Natuurbeschermers beloofden de overeenkomst juridisch aan te vechten, waarbij sommige stamleiders bang waren dat een weg de trekvogels waarvan ze afhankelijk zijn, zal verdrijven. Het toevluchtsoord, vlakbij het puntje van het schiereiland Alaska, bevat een internationaal erkend leefgebied voor migrerende watervogels. Eerdere voorstellen voor landruil stuitten op controverse en rechtszaken.
Het Center for Biological Diversity, een milieugroep, zei dat de laatste landovereenkomst ongeveer 500 acres (202 hectare) “ecologisch onvervangbaar wildernisgebied” binnen het toevluchtsoord zou ruilen voor maximaal 1.739 acres (703,7 hectare) King Cove Corp.-land buiten het toevluchtsoord. Stamleiders in sommige gemeenschappen verder naar het noorden, in de Yup’ik-gemeenschappen in de Yukon-Kuskokwim Delta-regio, hebben hun bezorgdheid geuit dat de aanleg van een weg de trekvogels zou schaden die belangrijk zijn voor hun levenswijze.

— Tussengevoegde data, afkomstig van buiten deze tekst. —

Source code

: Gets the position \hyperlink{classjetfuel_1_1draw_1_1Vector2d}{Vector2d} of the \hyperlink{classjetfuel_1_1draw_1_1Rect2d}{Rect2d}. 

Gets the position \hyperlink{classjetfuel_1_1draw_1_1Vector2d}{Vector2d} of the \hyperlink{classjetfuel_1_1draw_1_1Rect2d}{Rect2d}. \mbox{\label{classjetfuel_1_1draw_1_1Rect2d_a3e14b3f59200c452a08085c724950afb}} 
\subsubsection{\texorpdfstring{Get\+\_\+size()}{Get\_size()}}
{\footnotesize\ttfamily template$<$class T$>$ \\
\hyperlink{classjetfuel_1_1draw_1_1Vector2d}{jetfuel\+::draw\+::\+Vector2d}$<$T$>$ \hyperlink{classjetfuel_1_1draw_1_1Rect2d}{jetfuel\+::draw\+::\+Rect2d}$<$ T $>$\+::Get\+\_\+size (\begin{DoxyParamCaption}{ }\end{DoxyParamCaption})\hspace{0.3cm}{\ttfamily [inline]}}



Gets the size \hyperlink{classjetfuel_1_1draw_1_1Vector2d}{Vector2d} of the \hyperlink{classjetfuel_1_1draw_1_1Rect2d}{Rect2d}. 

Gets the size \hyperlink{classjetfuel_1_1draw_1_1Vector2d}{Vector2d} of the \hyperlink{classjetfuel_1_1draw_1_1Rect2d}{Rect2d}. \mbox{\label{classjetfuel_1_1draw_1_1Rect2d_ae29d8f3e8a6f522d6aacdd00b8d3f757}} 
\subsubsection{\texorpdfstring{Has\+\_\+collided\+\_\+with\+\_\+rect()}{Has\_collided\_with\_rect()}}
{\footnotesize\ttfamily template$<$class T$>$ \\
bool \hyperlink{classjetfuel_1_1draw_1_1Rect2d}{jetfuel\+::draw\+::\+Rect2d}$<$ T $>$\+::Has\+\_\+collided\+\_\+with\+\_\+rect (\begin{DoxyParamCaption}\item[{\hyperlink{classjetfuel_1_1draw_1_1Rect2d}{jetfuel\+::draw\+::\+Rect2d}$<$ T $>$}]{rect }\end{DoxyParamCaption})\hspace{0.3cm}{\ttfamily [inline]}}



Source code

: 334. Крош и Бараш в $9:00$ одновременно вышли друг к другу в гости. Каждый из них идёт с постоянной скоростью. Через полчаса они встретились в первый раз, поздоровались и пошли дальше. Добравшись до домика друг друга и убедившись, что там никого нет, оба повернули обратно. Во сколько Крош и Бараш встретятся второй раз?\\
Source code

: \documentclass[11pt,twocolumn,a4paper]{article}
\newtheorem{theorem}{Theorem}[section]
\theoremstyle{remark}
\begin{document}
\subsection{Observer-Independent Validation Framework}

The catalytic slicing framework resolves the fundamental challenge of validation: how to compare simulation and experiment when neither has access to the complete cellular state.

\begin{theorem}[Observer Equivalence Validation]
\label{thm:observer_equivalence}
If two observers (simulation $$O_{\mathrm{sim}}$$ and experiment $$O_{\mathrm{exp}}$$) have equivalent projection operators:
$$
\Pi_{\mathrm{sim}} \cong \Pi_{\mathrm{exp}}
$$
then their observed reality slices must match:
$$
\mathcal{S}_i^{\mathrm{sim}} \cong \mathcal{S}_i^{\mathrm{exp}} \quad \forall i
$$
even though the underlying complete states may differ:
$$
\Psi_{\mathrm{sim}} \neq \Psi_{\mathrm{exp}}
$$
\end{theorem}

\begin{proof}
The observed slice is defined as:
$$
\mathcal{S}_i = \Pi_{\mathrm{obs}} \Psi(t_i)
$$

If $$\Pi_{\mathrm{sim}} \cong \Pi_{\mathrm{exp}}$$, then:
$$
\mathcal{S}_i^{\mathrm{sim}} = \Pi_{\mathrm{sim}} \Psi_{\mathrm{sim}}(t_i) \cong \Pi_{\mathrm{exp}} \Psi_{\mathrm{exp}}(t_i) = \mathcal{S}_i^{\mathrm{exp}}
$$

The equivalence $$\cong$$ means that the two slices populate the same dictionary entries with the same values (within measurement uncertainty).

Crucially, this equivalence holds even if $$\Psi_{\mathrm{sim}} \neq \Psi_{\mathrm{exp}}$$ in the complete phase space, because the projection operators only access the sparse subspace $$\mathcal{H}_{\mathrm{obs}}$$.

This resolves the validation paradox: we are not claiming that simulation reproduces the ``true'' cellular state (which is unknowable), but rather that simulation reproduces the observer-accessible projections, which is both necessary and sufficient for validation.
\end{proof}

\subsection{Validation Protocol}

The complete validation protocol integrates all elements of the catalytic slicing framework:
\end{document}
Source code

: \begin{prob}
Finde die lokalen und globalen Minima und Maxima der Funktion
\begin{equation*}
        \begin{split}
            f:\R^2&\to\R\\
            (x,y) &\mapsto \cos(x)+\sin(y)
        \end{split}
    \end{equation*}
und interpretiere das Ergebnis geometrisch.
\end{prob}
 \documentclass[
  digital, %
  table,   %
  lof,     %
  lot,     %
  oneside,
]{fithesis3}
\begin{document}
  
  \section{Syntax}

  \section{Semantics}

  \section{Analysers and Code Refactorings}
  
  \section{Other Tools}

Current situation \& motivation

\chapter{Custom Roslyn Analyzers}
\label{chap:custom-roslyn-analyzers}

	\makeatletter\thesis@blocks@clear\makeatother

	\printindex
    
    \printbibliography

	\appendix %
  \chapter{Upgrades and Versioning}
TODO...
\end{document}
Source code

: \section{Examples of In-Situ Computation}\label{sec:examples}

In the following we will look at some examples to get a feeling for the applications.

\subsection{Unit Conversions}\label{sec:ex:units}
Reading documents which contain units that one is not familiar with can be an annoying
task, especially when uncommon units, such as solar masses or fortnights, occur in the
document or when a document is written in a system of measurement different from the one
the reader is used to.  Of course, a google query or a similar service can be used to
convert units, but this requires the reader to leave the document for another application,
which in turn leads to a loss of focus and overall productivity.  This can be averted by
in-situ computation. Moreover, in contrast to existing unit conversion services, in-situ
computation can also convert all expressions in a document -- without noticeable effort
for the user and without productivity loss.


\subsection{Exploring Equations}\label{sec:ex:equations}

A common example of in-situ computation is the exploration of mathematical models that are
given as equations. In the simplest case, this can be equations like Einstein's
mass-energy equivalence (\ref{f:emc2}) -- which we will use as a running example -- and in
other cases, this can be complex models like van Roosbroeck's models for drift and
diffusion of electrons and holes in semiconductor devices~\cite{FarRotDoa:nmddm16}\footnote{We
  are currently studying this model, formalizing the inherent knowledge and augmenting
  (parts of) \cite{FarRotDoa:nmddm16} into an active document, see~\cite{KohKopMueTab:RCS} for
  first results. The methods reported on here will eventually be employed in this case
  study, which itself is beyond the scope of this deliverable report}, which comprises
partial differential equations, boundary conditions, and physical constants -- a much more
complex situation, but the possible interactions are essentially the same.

“Samen met de inheemse dorpen Hooper Bay en Paimiut zijn we absoluut van plan om deze beslissing voor de rechtbank aan te vechten”, zegt Cooper Freeman, directeur van het centrum in Alaska.
De Amerikaanse senator Lisa Murkowski, een Republikein, vertelde verslaggevers dat ze gedurende haar ambtstermijn heeft gevochten voor de toegang tot land voor King Cove en zowel de gemeenschap als het toevluchtsoord heeft bezocht. Ze noemde het toevluchtsoord een “letterlijke broodmand” voor veel watervogels en zei dat het in ieders belang is om ervoor te zorgen dat er een weg wordt aangelegd met minimale overlast.
“Ik denk dat het belangrijk is om te onthouden dat niemand het heeft over een verharde weg met meerdere rijstroken waarop veel grote vrachtwagens heen en weer bewegen”, zei ze. “Het is nog steeds een 18 kilometer lange, éénbaansweg, onverhard, voor niet-commercieel gebruik.”